The heck with a clicker, first release I shot was a BT Gold. Learn how to draw with your pointer finger. I shoot my hinge so hot most cant even draw them back. I have even slowed it way down and Bowgod launched his little sis's arrow through the trees. But its gonna take some time to get used to, just set it slow untill its fighting you and then speed it up until your comfortable with it. I am now shooting a Scot Longhorn 3 finger, the micro feels great but its a HUGE differance in scores between the 2 for me. Jump in full steam ahead!


----------



## psargeant (Aug 1, 2004)

Bobmuley said:


> What the heck is the right way to shoot a clicker? The guy that won flights at Vegas last year just uses it as a speed bump during rotation. Slows him down a little, but not much. His best attribute has always been that he can aim well, and not even that can distract him.
> 
> Clickers to me interupt the whole process and give me the heebie jeebies so I do better without them.





JPE said:


> I know how it works, but thanks for the tip.
> 
> For me, just knowing that there is very little travel left when the release clicks it just induces some bad TP tendencies that I don't care to deal with anymore. Doesn't matter if it clicks before, during, or after anchor. I simply shoot much better without it. Glad to hear the click works for you.

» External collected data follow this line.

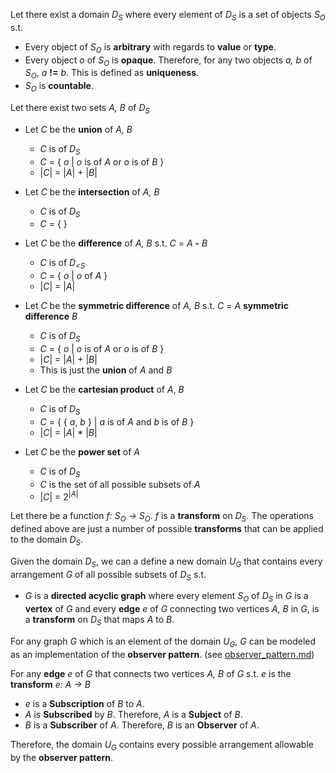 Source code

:Let there exist a domain _D<sub>S</sub>_ where every element of _D<sub>S</sub>_ is a set of objects _S<sub>O</sub>_ s.t.

  - Every object of _S<sub>O</sub>_ is **arbitrary** with regards to **value** or **type**.
  - Every object _o_ of _S<sub>O</sub>_ is **opaque**. Therefore, for any two objects _a, b_ of _S<sub>O</sub>_, _a_ **!=** _b_. This is defined as **uniqueness**.
  - _S<sub>O</sub>_ is **countable**.

Let there exist two sets _A, B_ of _D<sub>S</sub>_

  - Let _C_ be the **union** of _A, B_
    - _C_ is of _D<sub>S</sub>_
    - _C_ = { _o_ | _o_ is of _A_ or _o_ is of _B_ }
    - |_C_| = |_A_| + |_B_|

  - Let _C_ be the **intersection** of _A, B_
    - _C_ is of _D<sub>S</sub>_
    - _C_ = { }

  - Let _C_ be the **difference** of _A, B_ s.t. _C_ = _A_ **-** _B_
    - _C_ is of _D<sub><S</sub>_
    - _C_ = { _o_ | _o_ of _A_ }
    - |_C_| = |_A_|

  - Let _C_ be the **symmetric difference** of _A, B_ s.t. _C_ = _A_ **symmetric difference** _B_
    - _C_ is of _D<sub>S</sub>_
    - _C_ = { _o_ | _o_ is of _A_ or _o_ is of _B_ }
    - |_C_| = |_A_| + |_B_|
    - This is just the **union** of _A_ and _B_

  - Let _C_ be the **cartesian product** of _A_, _B_
    - _C_ is of _D<sub>S</sub>_
    - _C_ = { { _a_, _b_ } | _a_ is of _A_ and _b_ is of _B_ }
    - |_C_| = |_A_| * |_B_|

  - Let _C_ be the **power set** of _A_
    - _C_ is of _D<sub>S</sub>_
    - _C_ is the set of all possible subsets of _A_
    - |_C_| = 2<sup>|_A_|</sup>

Let there be a function _f: S<sub>O</sub> -> S<sub>O</sub>_. _f_ is a **transform** on _D<sub>S</sub>_. The operations defined above are just a number of possible **transforms** that can be applied to the domain _D<sub>S</sub>_.

Given the domain _D<sub>S</sub>_, we can a define a new domain _U<sub>G</sub>_ that contains every arrangement _G_ of all possible subsets of _D<sub>S</sub>_ s.t.
  - _G_ is a **directed acyclic graph** where every element _S<sub>O</sub>_ of _D<sub>S</sub>_ in _G_ is a **vertex** of _G_ and every **edge** _e_ of _G_ connecting two vertices _A, B_ in _G_, is a **transform** on _D<sub>S</sub>_ that maps _A_ to _B_.

For any graph _G_ which is an element of the domain _U<sub>G</sub>_, _G_ can be modeled as an implementation of the **observer pattern**.
(see <a href="https://github.com/ttowncompiled/observer.api/blob/theory/theory/observer_pattern.md">observer_pattern.md</a>)

For any **edge** _e_ of _G_ that connects two vertices _A, B_ of _G_ s.t. _e_ is the **transform** _e: A -> B_

  - _e_ is a **Subscription** of _B_ to _A_.
  - _A_ is **Subscribed** by _B_. Therefore, _A_ is a **Subject** of _B_.
  - _B_ is a **Subscriber** of _A_. Therefore, _B_ is an **Observer** of _A_.

Therefore, the domain _U<sub>G</sub>_ contains every possible arrangement allowable by the **observer pattern**.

What they both said. But then my psyche is a bit fragile to begin with...



VA Vince said:


> The heck with a clicker, first release I shot was a BT Gold. Learn how to draw with your pointer finger. I shoot my hinge so hot most cant even draw them back. I have even slowed it way down and Bowgod launched his little sis's arrow through the trees. But its gonna take some time to get used to, just set it slow untill its fighting you and then speed it up until your comfortable with it. I am now shooting a Scot Longhorn 3 finger, the micro feels great but its a HUGE differance in scores between the 2 for me. Jump in full steam ahead!

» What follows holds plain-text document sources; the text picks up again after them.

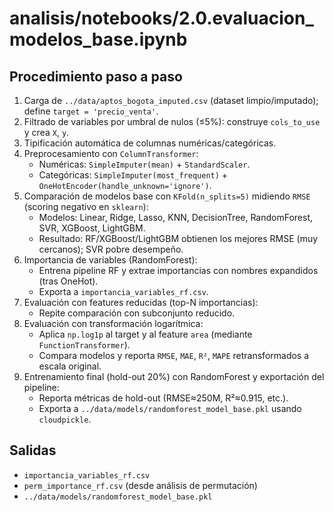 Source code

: # analisis/notebooks/2.0.evaluacion_modelos_base.ipynb

## Procedimiento paso a paso

1. Carga de `../data/aptos_bogota_imputed.csv` (dataset limpio/imputado); define `target = 'precio_venta'`.
2. Filtrado de variables por umbral de nulos (≤5%): construye `cols_to_use` y crea `X`, `y`.
3. Tipificación automática de columnas numéricas/categóricas.
4. Preprocesamiento con `ColumnTransformer`:
   - Numéricas: `SimpleImputer(mean)` + `StandardScaler`.
   - Categóricas: `SimpleImputer(most_frequent)` + `OneHotEncoder(handle_unknown='ignore')`.
5. Comparación de modelos base con `KFold(n_splits=5)` midiendo `RMSE` (scoring negativo en `sklearn`):
   - Modelos: Linear, Ridge, Lasso, KNN, DecisionTree, RandomForest, SVR, XGBoost, LightGBM.
   - Resultado: RF/XGBoost/LightGBM obtienen los mejores RMSE (muy cercanos); SVR pobre desempeño.
6. Importancia de variables (RandomForest):
   - Entrena pipeline RF y extrae importancias con nombres expandidos (tras OneHot).
   - Exporta a `importancia_variables_rf.csv`.
7. Evaluación con features reducidas (top-N importancias):
   - Repite comparación con subconjunto reducido.
8. Evaluación con transformación logarítmica:
   - Aplica `np.log1p` al target y al feature `area` (mediante `FunctionTransformer`).
   - Compara modelos y reporta `RMSE`, `MAE`, `R²`, `MAPE` retransformados a escala original.
9. Entrenamiento final (hold-out 20%) con RandomForest y exportación del pipeline:
   - Reporta métricas de hold-out (RMSE≈250M, R²≈0.915, etc.).
   - Exporta a `../data/models/randomforest_model_base.pkl` usando `cloudpickle`.

## Salidas
- `importancia_variables_rf.csv`
- `perm_importance_rf.csv` (desde análisis de permutación)
- `../data/models/randomforest_model_base.pkl`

First one I shot was a 70's vintage 2 finger Stan...I learned to draw it with only my pointer, and still basically shoot mine the same way...Most won't even attempt one of my hinges they're so hot...


----------



## Rick9 (Jun 25, 2008)

Thanks folks
I'm set up slow for now and am experimenting with the click.
Once I can consistently come to anchor and click, I'll have a better idea of how it might work for me. Right now I'm still in the "don't punch myself in the mouth mode", so I'm slow to get to the click. Actually I punched myself twice, but only drew blood once! It's set slower now. :wink:

Anyway, a question on pulling through the shot with a hinge.
I've got the pull with my back part from the Evo + and the Element, but am curious about the finger mechanics.
Are you pulling with your back, and squeezing middle and third finger?
Or, relaxing pointer finger while pulling?
Or both?

Or am I on the wrong track here?


----------



## golfingguy27 (Oct 15, 2008)

as I mentioned in my last post, I am new to shooting a hinge as well, but my understanding is that the "right" way is to do nothing consciously with your fingers. If you initiate the shot by squeezing with your middle and third fingers, you will in effect turn the hinge into a trigger release and it will become a concious shot instead of a surprise, which of course is the purpose of the hinge. The best way I can describe how I am shooting it right now (and I'm sure somebody will correct me if I am doing it wrong) is to more or less just pull through the shot and let the tension cock the release in my hand until the shot breaks. I think it is hard to describe, but you will feel it when you do it right.


----------



## VA Vince (Aug 30, 2005)

Rick9 said:


> Thanks folks
> I'm set up slow for now and am experimenting with the click.
> Once I can consistently come to anchor and click, I'll have a better idea of how it might work for me. Right now I'm still in the "don't punch myself in the mouth mode", so I'm slow to get to the click. Actually I punched myself twice, but only drew blood once! It's set slower now. :wink:
> 
> ...


I may be differant from others but here is my shot. Draw and come to anchor, while coming to anchor i try to relax my hand. At anchor I start to tighten my back muscles and relax my hand almost to much. Well now it is to much as most of my shot the release falls to the ground after the shot. I think relaxing your release hand is KEY to shooting a hinge properly, but that is just my opinion. Get rid of the clicker too! I have seen some archers get some sort of target panic shooting a hinge because of the clicker, again its just my opinion. Good luck with either way you choose and keep at it. It took me a couple of years to really figure it out.


----------



## mdbowhunter (Oct 22, 2002)

Personally...I don't like 'the clicker' on my hinge releases. Like Bob said...gives me the heebie jeebies. 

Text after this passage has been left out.